Exercise description »
Where does the string "that" occur in the entries below? Copy every line where it does.

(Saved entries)
********

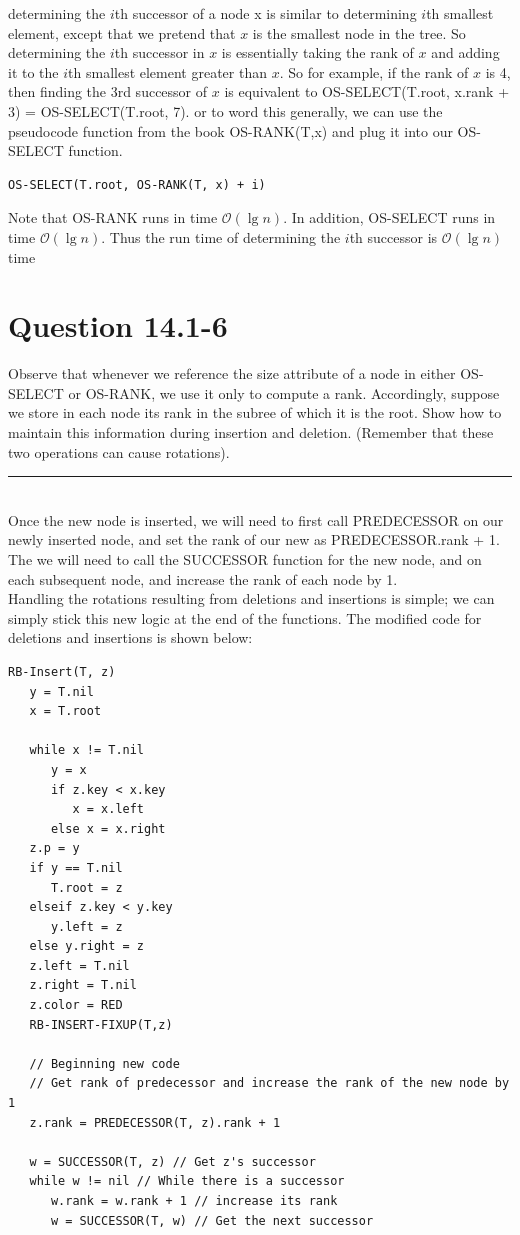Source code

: \documentclass[20pt]{article} %
\begin{document}
determining the $i$th successor of a node x is similar to determining $i$th smallest element, except that we pretend that $x$ is the smallest node in the tree.  So determining the $i$th successor in $x$ is essentially taking the rank of $x$ and adding it to the $i$th smallest element greater than $x$.  So for example, if the rank of $x$ is 4, then finding the 3rd successor of $x$ is equivalent to OS-SELECT(T.root, x.rank + 3) = OS-SELECT(T.root, 7). or to word this generally, we can use the pseudocode function from the book OS-RANK(T,x) and plug it into our OS-SELECT function.
\begin{verbatim}
OS-SELECT(T.root, OS-RANK(T, x) + i)
\end{verbatim}

Note that OS-RANK runs in time $\mathcal{O}(\lg n)$. In addition, OS-SELECT runs in time  $\mathcal{O}(\lg n)$.  Thus the run time of determining the $i$th successor is $\mathcal{O}(\lg n)$ time

\newpage
\section{Question 14.1-6}
Observe that whenever we reference the size attribute of a node in either OS-SELECT or OS-RANK, we use it only to compute a rank.  Accordingly, suppose we store in each node its rank in the subree of which it is the root. Show how to maintain this information during insertion and deletion. (Remember that these two operations can cause rotations). \\
\noindent\rule{2cm}{0.4pt} \\

Once the new node is inserted, we will need to first call PREDECESSOR on our newly inserted node, and set the rank of our new as PREDECESSOR.rank + 1. The we will need to call the SUCCESSOR function for the new node, and on each subsequent node, and increase the rank of each node by 1. \\

Handling the rotations resulting from deletions and insertions is simple; we can simply stick this new logic at the end of the functions.  The modified code for deletions and insertions is shown below:

\begin{verbatim}
RB-Insert(T, z)
   y = T.nil
   x = T.root
	
   while x != T.nil
      y = x
      if z.key < x.key
         x = x.left
      else x = x.right
   z.p = y
   if y == T.nil
      T.root = z
   elseif z.key < y.key
      y.left = z
   else y.right = z
   z.left = T.nil
   z.right = T.nil
   z.color = RED
   RB-INSERT-FIXUP(T,z)

   // Beginning new code
   // Get rank of predecessor and increase the rank of the new node by 1
   z.rank = PREDECESSOR(T, z).rank + 1 

   w = SUCCESSOR(T, z) // Get z's successor
   while w != nil // While there is a successor
      w.rank = w.rank + 1 // increase its rank
      w = SUCCESSOR(T, w) // Get the next successor

\end{verbatim} \\
\end{document}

********

Solution »
determining the $i$th successor of a node x is similar to determining $i$th smallest element, except that we pretend that $x$ is the smallest node in the tree.  So determining the $i$th successor in $x$ is essentially taking the rank of $x$ and adding it to the $i$th smallest element greater than $x$.  So for example, if the rank of $x$ is 4, then finding the 3rd successor of $x$ is equivalent to OS-SELECT(T.root, x.rank + 3) = OS-SELECT(T.root, 7). or to word this generally, we can use the pseudocode function from the book OS-RANK(T,x) and plug it into our OS-SELECT function.
Note that OS-RANK runs in time $\mathcal{O}(\lg n)$. In addition, OS-SELECT runs in time  $\mathcal{O}(\lg n)$.  Thus the run time of determining the $i$th successor is $\mathcal{O}(\lg n)$ time
Observe that whenever we reference the size attribute of a node in either OS-SELECT or OS-RANK, we use it only to compute a rank.  Accordingly, suppose we store in each node its rank in the subree of which it is the root. Show how to maintain this information during insertion and deletion. (Remember that these two operations can cause rotations). \\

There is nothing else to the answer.